An impeller includes: a cylinder that includes a circular plate-shaped circular plate and a peripheral wall that extends from an outer peripheral edge of the circular plate along a rotation shaft of the impeller; and a blade mounted to an outer peripheral surface of the peripheral wall, the blade being configured to send air. The circular plate has a circular plate opening at a center, the circular plate opening penetrating the circular plate along the rotation shaft, and a sidewall opening is formed at the peripheral wall, the sidewall opening penetrating the peripheral wall along a direction different from a direction parallel to the rotation shaft.

BRIEF DESCRIPTION OF THE DRAWINGS

FIG. 1 is a perspective view illustrating an example of a fan device according to an embodiment of this disclosure;

FIG. 2 is an exploded perspective view illustrating an example of the fan device;

FIG. 3 is a perspective view illustrating an example of an impeller as viewed from a front side;

FIG. 4 is a perspective view illustrating an example of the impeller as viewed from a back side;

FIG. 5 is a perspective view illustrating an example of the impeller to which a rotor is mounted as viewed from the back side;

FIG. 6 is a cross-sectional explanatory view of the fan device from which a portion A in FIG. 1 is removed;

FIGS. 7A and B are explanatory views illustrating examples to describe airflow in the fan device; and

FIG. 8 is a diagram for describing relationships between airflow volume-static pressure characteristics and a temperature of a motor in the fan device according to the embodiment of this disclosure and a typical fan device.

DESCRIPTION OF THE EMBODIMENTS

In the following detailed description, for purpose of explanation, numerous specific details are set forth in order to provide a thorough understanding of the disclosed embodiments. It will be apparent, however, that one or more embodiments may be practiced without these specific details. In other instances, well-known structures and devices are schematically shown in order to simplify the drawing.
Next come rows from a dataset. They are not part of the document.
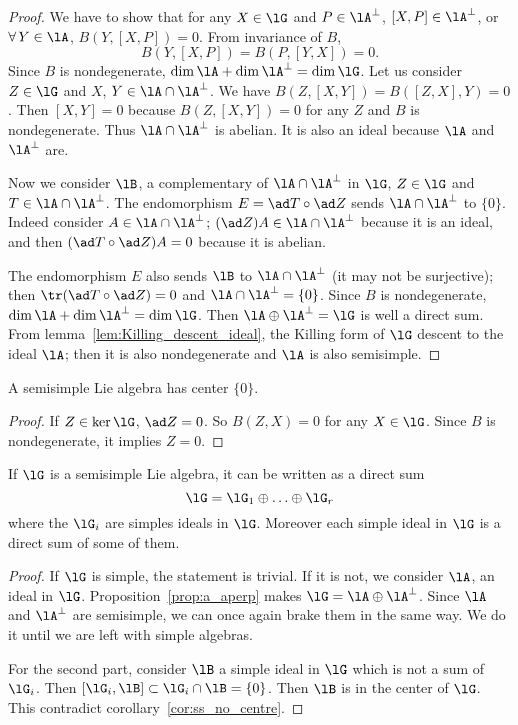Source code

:\begin{proof}
	We have to show that for any $X\in\lG$ and $P\in\lA^{\perp}$, $[X,P]\in\lA^{\perp}$, or $\forall\, Y\in\lA$, $B(Y,[X,P])=0$. From invariance of $B$,
	\[
		B(Y,[X,P])=B(P,[Y,X])=0.
	\]
	Since $B$ is nondegenerate, $\dim\lA+\dim\lA^{\perp}=\dim\lG$. Let us consider $Z\in\lG$ and $X$, $Y\in\lA\cap\lA^{\perp}$. We have $B(Z,[X,Y])=B([Z,X],Y)=0$. Then $[X,Y]=0$ because $B(Z,[X,Y])=0$ for any $Z$ and $B$ is nondegenerate. Thus $\lA\cap\lA^{\perp}$ is abelian. It is also an ideal because $\lA$ and $\lA^{\perp}$ are.

	Now we consider $\lB$, a complementary of $\lA\cap\lA^{\perp}$ in $\lG$, $Z\in\lG$ and $T\in\lA\cap\lA^{\perp}$. The endomorphism $E=\ad T\circ\ad Z$ sends $\lA\cap\lA^{\perp}$ to $\{0\}$. Indeed consider $A\in\lA\cap\lA^{\perp}$; $(\ad Z) A\in\lA\cap\lA^{\perp}$ because it is an ideal, and then $(\ad T\circ\ad Z)A=0$ because it is abelian.

	The endomorphism $E$ also sends $\lB$ to $\lA\cap\lA^{\perp}$ (it may not be surjective); then $\tr(\ad T\circ\ad Z)=0$ and $\lA\cap\lA^{\perp}=\{0\}$. Since $B$ is nondegenerate, $\dim\lA+\dim\lA^{\perp}=\dim\lG$. Then $\lA\oplus\lA^{\perp}=\lG$ is well a direct sum.
	From lemma~\ref{lem:Killing_descent_ideal}, the Killing form of $\lG$ descent to the ideal $\lA$; then it is also nondegenerate and $\lA$ is also semisimple.
\end{proof}

\begin{corollary}
	A semisimple Lie algebra has center $\{0\}$.
	\label{cor:ss_no_centre}
\end{corollary}

\begin{proof}
	If $Z\in\ker\lG$, $\ad Z=0$. So $B(Z,X)=0$ for any $X\in\lG$. Since $B$ is nondegenerate, it implies $Z=0$.
\end{proof}


\begin{corollary}
	If $\lG$ is a semisimple Lie algebra, it can be written as a direct sum
	\[
		\lG=\lG_1\oplus\ldots\oplus\lG_r
	\]
	where the $\lG_i$ are simples ideals in $\lG$. Moreover each simple ideal in $\lG$ is a direct sum of some of them.
	\label{cor:decomp_ideal}
\end{corollary}

\begin{proof}
	If $\lG$ is simple, the statement is trivial. If it is not, we consider $\lA$, an ideal in $\lG$.
	Proposition~\ref{prop:a_aperp} makes $\lG=\lA\oplus\lA^{\perp}$. Since $\lA$ and $\lA^{\perp}$ are semisimple, we can once again brake them in the same way. We do it until we are left with simple algebras.

	For the second part, consider $\lB$ a simple ideal in $\lG$ which is not a sum of $\lG_i$. Then $[\lG_i,\lB]\subset\lG_i\cap\lB=\{0\}$. Then $\lB$ is in the center of $\lG$. This contradict corollary~\ref{cor:ss_no_centre}.
\end{proof}

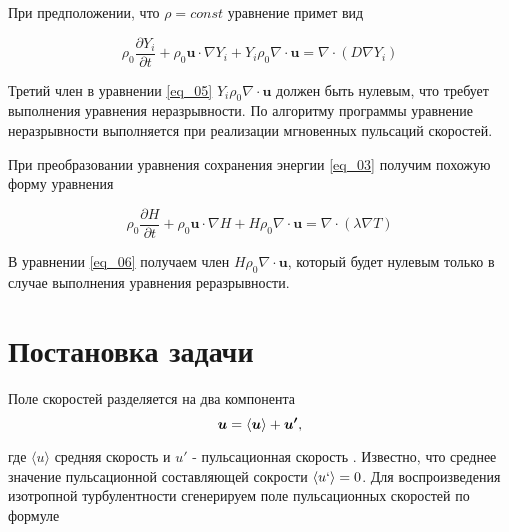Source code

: \documentclass[12pt,a4paper]{article}
\begin{document}
При предположении, что $\rho = const$ уравнение примет вид

\begin{equation}\label{eq_05}
\rho_0 \frac{\partial Y_i}{\partial t} + 
\rho_0 \boldsymbol{u}\cdot \nabla Y_i  + 
Y_i \rho_0 \nabla\cdot \boldsymbol{u} = 
 	\nabla \cdot \left( D \nabla Y_i \right)
\end{equation}


Третий член в уравнении \eqref{eq_05} $Y_i \rho_0 \nabla\cdot  \boldsymbol{u}$ должен быть нулевым, что требует выполнения уравнения неразрывности. По алгоритму программы  уравнение неразрывности выполняется при реализации мгновенных пульсаций скоростей.

При преобразовании уравнения сохранения энергии \eqref{eq_03} получим  похожую форму уравнения

\begin{equation}\label{eq_06}
\rho_0 \frac{\partial H}{\partial t} + 
\rho_0 \boldsymbol{u}\cdot \nabla H  + 
H  \rho_0 \nabla\cdot \boldsymbol{u} = 
\nabla \cdot \left( \lambda \nabla T \right)
\end{equation}

В уравнении \eqref{eq_06} получаем член $H  \rho_0 \nabla\cdot \boldsymbol{u}$, который будет нулевым только в случае выполнения уравнения реразрывности. 

%
%
\section{Постановка задачи}
Поле скоростей разделяется на два компонента
\begin{equation} \label{eq_u_main}
\boldsymbol{u} = \langle \boldsymbol{u} \rangle + \boldsymbol{u'} \\ ,
\end{equation}

где $ \langle u \rangle $ средняя скорость  и $u'$ - пульсационная скорость . Известно, что среднее значение пульсационной составляющей сокрости $\langle u`\rangle = 0 $.
Для воспроизведения изотропной турбулентности сгенерируем поле пульсационных скоростей по формуле
\end{document}
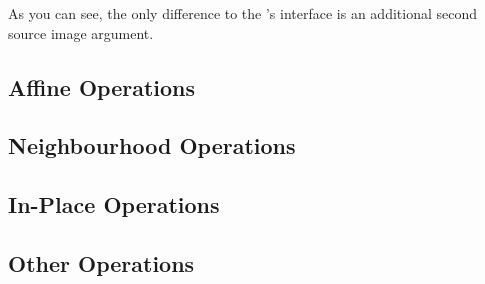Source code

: 
As you can see, the only difference to the 's interface is an additional second source image argument.

\subsection{Affine Operations\label{subsec:affine-ops}}

\subsection{Neighbourhood Operations\label{subsec:nbh-ops}}

\subsection{In-Place Operations\label{subsec:inplace-ops}}

\subsection{Other Operations\label{subsec:other-ops}} 
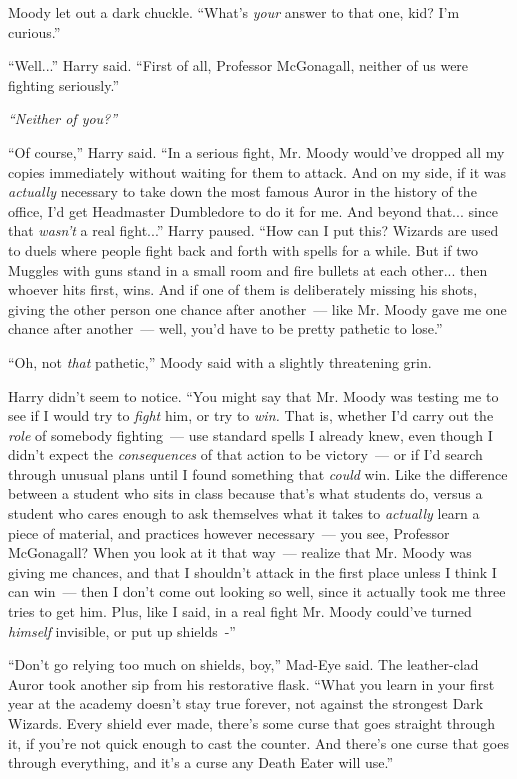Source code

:Moody let out a dark chuckle. ``What's \emph{your} answer to that one, kid? I'm curious.''

``Well...'' Harry said. ``First of all, Professor McGonagall, neither of us were fighting seriously.''

\emph{``Neither of you?''}

``Of course,'' Harry said. ``In a serious fight, Mr. Moody would've dropped all my copies immediately without waiting for them to attack. And on my side, if it was \emph{actually} necessary to take down the most famous Auror in the history of the office, I'd get Headmaster Dumbledore to do it for me. And beyond that... since that \emph{wasn't} a real fight...'' Harry paused. ``How can I put this? Wizards are used to duels where people fight back and forth with spells for a while. But if two Muggles with guns stand in a small room and fire bullets at each other... then whoever hits first, wins. And if one of them is deliberately missing his shots, giving the other person one chance after another~--- like Mr. Moody gave me one chance after another~--- well, you'd have to be pretty pathetic to lose.''

``Oh, not \emph{that} pathetic,'' Moody said with a slightly threatening grin.

Harry didn't seem to notice. ``You might say that Mr. Moody was testing me to see if I would try to \emph{fight} him, or try to \emph{win.} That is, whether I'd carry out the \emph{role} of somebody fighting~--- use standard spells I already knew, even though I didn't expect the \emph{consequences} of that action to be victory~--- or if I'd search through unusual plans until I found something that \emph{could} win. Like the difference between a student who sits in class because that's what students do, versus a student who cares enough to ask themselves what it takes to \emph{actually} learn a piece of material, and practices however necessary~--- you see, Professor McGonagall? When you look at it that way~--- realize that Mr. Moody was giving me chances, and that I shouldn't attack in the first place unless I think I can win~--- then I don't come out looking so well, since it actually took me three tries to get him. Plus, like I said, in a real fight Mr. Moody could've turned \emph{himself} invisible, or put up shields~-''

``Don't go relying too much on shields, boy,'' Mad-Eye said. The leather-clad Auror took another sip from his restorative flask. ``What you learn in your first year at the academy doesn't stay true forever, not against the strongest Dark Wizards. Every shield ever made, there's some curse that goes straight through it, if you're not quick enough to cast the counter. And there's one curse that goes through everything, and it's a curse any Death Eater will use.''

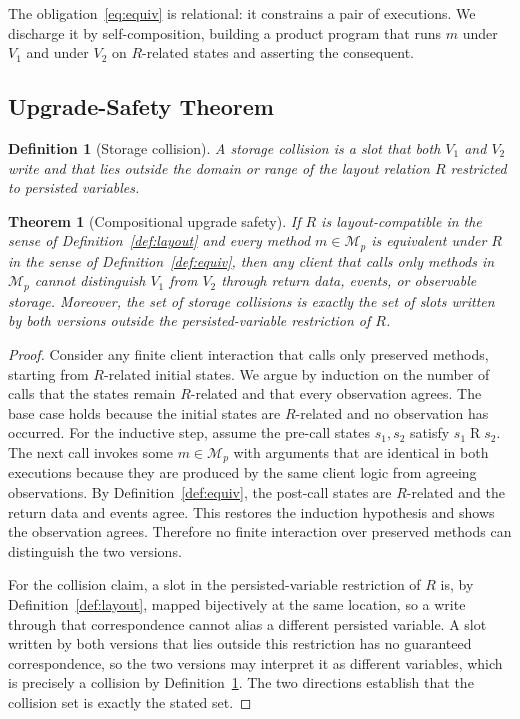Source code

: \documentclass[journal]{IEEEtran}
\newtheorem{definition}{Definition}
\newtheorem{theorem}{Theorem}
\begin{document}
The obligation~\eqref{eq:equiv} is relational: it constrains a pair of executions. We discharge it by self-composition, building a product program that runs $m$ under $V_1$ and under $V_2$ on $R$-related states and asserting the consequent.

\subsection{Upgrade-Safety Theorem}
\begin{definition}[Storage collision]
\label{def:collision}
A storage collision is a slot that both $V_1$ and $V_2$ write and that lies outside the domain or range of the layout relation $R$ restricted to persisted variables.
\end{definition}

\begin{theorem}[Compositional upgrade safety]
\label{thm:upgrade}
If $R$ is layout-compatible in the sense of Definition~\ref{def:layout} and every method $m \in \mathcal{M}_p$ is equivalent under $R$ in the sense of Definition~\ref{def:equiv}, then any client that calls only methods in $\mathcal{M}_p$ cannot distinguish $V_1$ from $V_2$ through return data, events, or observable storage. Moreover, the set of storage collisions is exactly the set of slots written by both versions outside the persisted-variable restriction of $R$.
\end{theorem}
\begin{proof}
Consider any finite client interaction that calls only preserved methods, starting from $R$-related initial states. We argue by induction on the number of calls that the states remain $R$-related and that every observation agrees. The base case holds because the initial states are $R$-related and no observation has occurred. For the inductive step, assume the pre-call states $s_1, s_2$ satisfy $s_1 \mathbin{R} s_2$. The next call invokes some $m \in \mathcal{M}_p$ with arguments that are identical in both executions because they are produced by the same client logic from agreeing observations. By Definition~\ref{def:equiv}, the post-call states are $R$-related and the return data and events agree. This restores the induction hypothesis and shows the observation agrees. Therefore no finite interaction over preserved methods can distinguish the two versions.

For the collision claim, a slot in the persisted-variable restriction of $R$ is, by Definition~\ref{def:layout}, mapped bijectively at the same location, so a write through that correspondence cannot alias a different persisted variable. A slot written by both versions that lies outside this restriction has no guaranteed correspondence, so the two versions may interpret it as different variables, which is precisely a collision by Definition~\ref{def:collision}. The two directions establish that the collision set is exactly the stated set.
\end{proof}
\end{document}
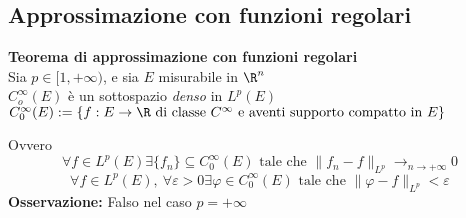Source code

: \subsection{Approssimazione con funzioni regolari}
\begin{tcolorbox}
	\textbf{Teorema di approssimazione con funzioni regolari}\\
	Sia $p\in[1,+\infty)$, e sia $E$ misurabile in $\R^n$
	\\$C_o^\infty(E)$ è un sottospazio \textit{denso} in $L^p(E)$
	\\$C_0^\infty(E):=\{f:E\to \R\text{ di classe }C^\infty \text{ e aventi supporto compatto in }E\}$ 
\end{tcolorbox}
Ovvero 
\[\forall f\in L^p(E) \exists \{f_n\} \subseteq C_0^\infty(E)\text{ tale che }\|f_n-f\|_{L^p}\to_{n\to +\infty}0\]
\[\forall f\in L^p(E),\ \forall \varepsilon>0 \exists \varphi\in C_0^\infty(E)\text{ tale che }\|\varphi-f\|_{L^p}<\varepsilon\]
\textbf{Osservazione:} Falso nel caso $p=+\infty$


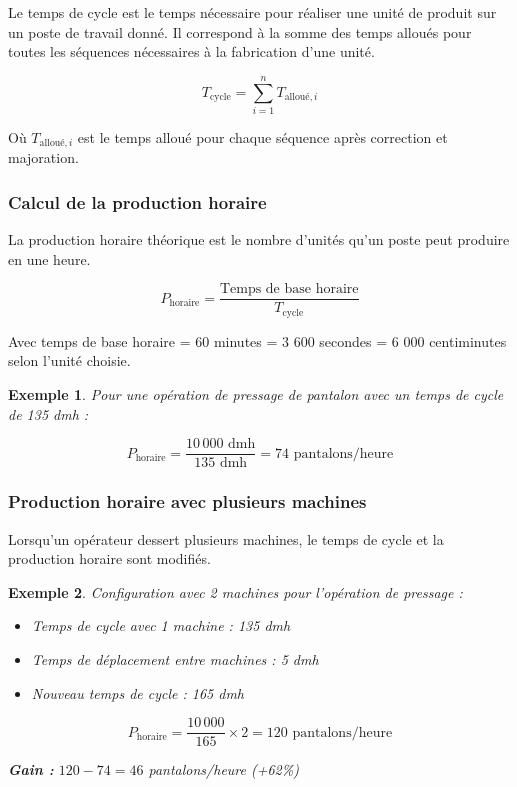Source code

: \documentclass[a4paper,12pt]{article}
\newtheorem{exemple}{Exemple}[section]
\begin{document}
Le temps de cycle est le temps nécessaire pour réaliser une unité de produit sur un poste de travail donné. Il correspond à la somme des temps alloués pour toutes les séquences nécessaires à la fabrication d'une unité.

\[
T_{\text{cycle}} = \sum_{i=1}^{n} T_{\text{alloué},i}
\]

Où $T_{\text{alloué},i}$ est le temps alloué pour chaque séquence après correction et majoration.

\subsubsection{Calcul de la production horaire}

La production horaire théorique est le nombre d'unités qu'un poste peut produire en une heure.

\[
P_{\text{horaire}} = \frac{\text{Temps de base horaire}}{T_{\text{cycle}}}
\]

Avec temps de base horaire = 60 minutes = 3 600 secondes = 6 000 centiminutes selon l'unité choisie.

\begin{exemple}
Pour une opération de pressage de pantalon avec un temps de cycle de 135 dmh :

\[
P_{\text{horaire}} = \frac{10\,000 \text{ dmh}}{135 \text{ dmh}} = 74 \text{ pantalons/heure}
\]
\end{exemple}

\subsubsection{Production horaire avec plusieurs machines}

Lorsqu'un opérateur dessert plusieurs machines, le temps de cycle et la production horaire sont modifiés.

\begin{exemple}
Configuration avec 2 machines pour l'opération de pressage :

\begin{itemize}
    \item Temps de cycle avec 1 machine : 135 dmh
    \item Temps de déplacement entre machines : 5 dmh
    \item Nouveau temps de cycle : 165 dmh
\end{itemize}

\[
P_{\text{horaire}} = \frac{10\,000}{165} \times 2 = 120 \text{ pantalons/heure}
\]

\textbf{Gain :} $120 - 74 = 46$ pantalons/heure (+62\%)
\end{exemple}
\end{document}
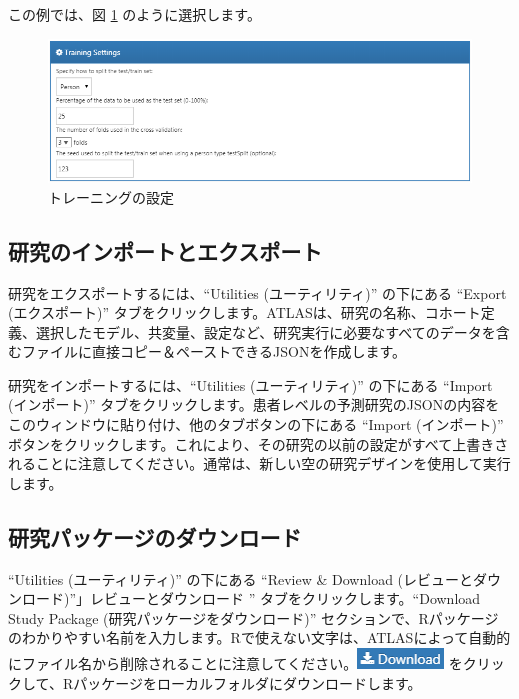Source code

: \documentclass[
  11pt]{book}
\theoremstyle{definition}
\theoremstyle{definition}
\theoremstyle{definition}
\theoremstyle{definition}
\theoremstyle{remark}
\begin{document}
この例では、図 \ref{fig:trainingSettings} のように選択します。

\begin{figure}

{\centering \includegraphics[width=1\linewidth]{images/PatientLevelPrediction/trainingSettings} 

}

\caption{トレーニングの設定}\label{fig:trainingSettings}
\end{figure}

\subsection{研究のインポートとエクスポート}\label{ux7814ux7a76ux306eux30a4ux30f3ux30ddux30fcux30c8ux3068ux30a8ux30afux30b9ux30ddux30fcux30c8}

研究をエクスポートするには、``Utilities (ユーティリティ)'' の下にある ``Export (エクスポート)'' タブをクリックします。ATLASは、研究の名称、コホート定義、選択したモデル、共変量、設定など、研究実行に必要なすべてのデータを含むファイルに直接コピー＆ペーストできるJSONを作成します。

研究をインポートするには、``Utilities (ユーティリティ)'' の下にある ``Import (インポート)'' タブをクリックします。患者レベルの予測研究のJSONの内容をこのウィンドウに貼り付け、他のタブボタンの下にある ``Import (インポート)'' ボタンをクリックします。これにより、その研究の以前の設定がすべて上書きされることに注意してください。通常は、新しい空の研究デザインを使用して実行します。

\subsection{研究パッケージのダウンロード}\label{ux7814ux7a76ux30d1ux30c3ux30b1ux30fcux30b8ux306eux30c0ux30a6ux30f3ux30edux30fcux30c9}

``Utilities (ユーティリティ)'' の下にある ``Review \& Download (レビューとダウンロード)''」レビューとダウンロード '' タブをクリックします。``Download Study Package (研究パッケージをダウンロード)'' セクションで、Rパッケージのわかりやすい名前を入力します。Rで使えない文字は、ATLASによって自動的にファイル名から削除されることに注意してください。\includegraphics{images/PatientLevelPrediction/download.png} をクリックして、Rパッケージをローカルフォルダにダウンロードします。
\end{document}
With a fan device, an airflow volume and static pressure have a relationship. Specifically, the fan device has airflow volume-static pressure characteristics in which the static pressure is decreased as the airflow volume becomes larger, and the static pressure is increased as the airflow volume becomes smaller.

However, as disclosed in JP-A-2008-17607, in the case where an impeller includes sub-vanes on the back side or the like, as compared with the case where the impeller does not include the sub-vanes on the back side or the like, the airflow volume-static pressure characteristics may be adversely affected.

Typically, the static pressure acts on the airflow volume from the actually used fan device. In view of this, the fan device has been requested to more efficiently cool the motor while the static pressure acts.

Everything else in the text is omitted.